Have you ever found yourself faced with so many options that you just didn't know how to choose? That is how I have been experiencing personal development lately, and I don’t mind telling you that it has been a struggle.
When I first began to focus on self improvement last year it was easy to see the areas of my life that needed the most work. Giving up drinking, saying goodbye to cigarettes, and improving my employment situation were all clear goals that I could knock down one at a time, and so I did. Ten months later I am a sober non-smoker working in an industry I feel good about at a company where there is a ton of room for me to grow. It was a lot of hard work to get here from where I was even a short year ago, but the path I took was relatively straightforward and my priorities somewhat easy to set.

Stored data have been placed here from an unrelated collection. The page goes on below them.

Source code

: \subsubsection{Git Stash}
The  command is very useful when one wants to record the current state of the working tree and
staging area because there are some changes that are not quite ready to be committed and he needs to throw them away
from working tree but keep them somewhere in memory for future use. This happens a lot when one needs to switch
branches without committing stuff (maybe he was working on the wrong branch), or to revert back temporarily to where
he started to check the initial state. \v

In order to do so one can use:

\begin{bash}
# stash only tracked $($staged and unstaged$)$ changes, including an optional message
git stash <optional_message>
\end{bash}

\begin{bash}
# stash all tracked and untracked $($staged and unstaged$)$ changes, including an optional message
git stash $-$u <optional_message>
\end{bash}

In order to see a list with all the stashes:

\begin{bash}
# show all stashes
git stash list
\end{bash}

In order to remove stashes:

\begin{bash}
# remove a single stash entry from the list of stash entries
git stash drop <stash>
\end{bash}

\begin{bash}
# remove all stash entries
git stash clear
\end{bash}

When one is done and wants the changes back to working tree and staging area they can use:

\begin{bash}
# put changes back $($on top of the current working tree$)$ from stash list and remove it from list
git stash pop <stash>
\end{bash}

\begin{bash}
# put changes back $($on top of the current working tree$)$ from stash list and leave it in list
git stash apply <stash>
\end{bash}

Things are a bit trickier now.
I have begun working on an IDP (individual development plan) at work, plotting out where I want my career to go and what steps I need to take to get there. There are so many things I want to learn that I find myself struggling to focus my energy on the ones that will help me push forward in my career while simultaneously continuing to develop myself as a person. In short, I need to choose the goals I will focus on now and which should wait for the future. So far this is my intention for the next year or so:
School will be my biggest area of focus over the next year and a half (I start my first class tomorrow!). My degree plan includes two classes per term over the next four terms (including Summer 2015), with studies in communications, marketing, management, and workplace safety & health. I plan to finish in December of next year.
Wellness is of equal importance to working on my degree. Specifically, I need to bring my sleep schedule back on track (this is an area of struggle for me, and a topic for another post), and continue to make eating well and exercise/active transportation a priority.

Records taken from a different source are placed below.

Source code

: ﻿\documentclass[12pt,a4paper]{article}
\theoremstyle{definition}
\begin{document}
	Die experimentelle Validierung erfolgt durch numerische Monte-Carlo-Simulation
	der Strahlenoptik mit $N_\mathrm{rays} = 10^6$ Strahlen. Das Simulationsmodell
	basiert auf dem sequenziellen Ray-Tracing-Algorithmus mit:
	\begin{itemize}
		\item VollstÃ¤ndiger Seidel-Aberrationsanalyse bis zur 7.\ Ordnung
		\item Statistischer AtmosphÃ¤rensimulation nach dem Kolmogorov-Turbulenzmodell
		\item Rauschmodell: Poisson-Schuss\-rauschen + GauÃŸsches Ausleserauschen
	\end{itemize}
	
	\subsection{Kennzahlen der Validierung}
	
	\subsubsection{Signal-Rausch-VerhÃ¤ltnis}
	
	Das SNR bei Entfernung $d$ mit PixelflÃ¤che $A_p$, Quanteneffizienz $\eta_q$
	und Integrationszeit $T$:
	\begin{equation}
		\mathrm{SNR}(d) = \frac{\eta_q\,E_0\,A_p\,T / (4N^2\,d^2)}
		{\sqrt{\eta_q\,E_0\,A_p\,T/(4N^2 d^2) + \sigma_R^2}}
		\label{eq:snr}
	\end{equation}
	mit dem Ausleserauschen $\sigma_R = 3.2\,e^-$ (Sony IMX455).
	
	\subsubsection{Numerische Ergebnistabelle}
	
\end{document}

Staying social becomes more important as winter approaches. The less light there is outside, the less light there is inside for me, and I struggle to stay positive and willing to interact with others during winter’s short, cold days. It is far too easy for me to play the hermit over the chilly months, which leads to nothing but anxiety and loneliness, even for someone as introverted as I am. To combat this tendency I have joined a bowling league starting this fall (because bowling = awesome) and begun playing board/card games that are best enjoyed with others.
This blog has become a wonderful way for me to document my progress as I continue to “level up” in life. I have been blogging for about twelve years now in one form or another and it is not only dear to my heart, but a great way to develop my voice and practice writing. There are so many things I want to do with this space, including moving back to Wordpress and spending some time learning to design my own layout, but those tasks are probably best left until after I finish my degree. For now I will focus on creating content and maintaining a regular posting schedule.
There are so many more areas that I would like to become skilled in and no way to focus on them all at once. However, as Jackson likes to remind me, I am young and before I know it I will be finished my degree and on to learning the next thing. For now I need to stay in the present, tackle the tasks at hand, and trust that I am taking the right steps to guide my life in the direction I want it to go.